Io cammino da sola di Alessandra Beltrame

Questo per me era uno degli incompiuti: li chiamo così i libri che inizio a leggere e poi per qualche motivo abbandono sul comodino prima di averli finiti, in attesa di decidere se continuare o passare oltre.
Dopo un po’ di tempo ho deciso di rileggerlo ricominciando da capo e ho capito che la prima volta non lo avevo capito: mi sembrava totalmente diverso, ero io a essere diversa; questa volta l’ho trovato molto interessante.
Alessandra è una donna che all’apparenza sembra avere tutto: una carriera avviata, una buona posizione economica, la sua indipendenza; eppure decide di mettersi in gioco lasciando tutto ciò che ha per iniziare la ricerca di qualcosa che le manca, che sente sfuggente: la felicità e la piena realizzazione di se stessa.

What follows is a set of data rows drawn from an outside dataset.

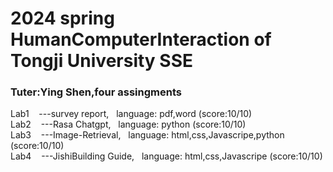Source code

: <h1>2024 spring HumanComputerInteraction of Tongji University SSE</h1>
<h3>Tuter:Ying Shen,four assingments</h3>
  Lab1  &nbsp&nbsp&nbsp---survey report, &nbsp&nbsplanguage: pdf,word  (score:10/10)<br>
  Lab2  &nbsp&nbsp&nbsp---Rasa Chatgpt, &nbsp&nbsplanguage: python  (score:10/10)<br>
  Lab3  &nbsp&nbsp&nbsp---Image-Retrieval, &nbsp&nbsplanguage: html,css,Javascripe,python  (score:10/10)<br>
  Lab4  &nbsp&nbsp&nbsp---JishiBuilding Guide, &nbsp&nbsplanguage: html,css,Javascripe  (score:10/10)<br>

Quasi per caso inizia a camminare insieme ad un gruppo, con lo scopo di evadere dalla quotidianità e dal ritmo frenetico della città, immergersi nella natura e schiarirsi le idee.
Dopo la prima esperienza ne seguono altre, sempre più lunghe, fino a ritrovarsi a decidere di partire da sola, a piedi, per trascorrere un periodo in solitudine, con lo zaino sulle spalle e i pensieri nella mente.
Il libro è al tempo stesso un inno alla solitudine e un manuale per camminatori solitari, sulle difficoltà fisiche e mentali da affrontare, sulla fatica da conoscere e gestire, sugli imprevisti da superare, ma anche sulla bellezza della natura, sugli incontri inaspettati, sulla riscoperta dei ritmi rallentati.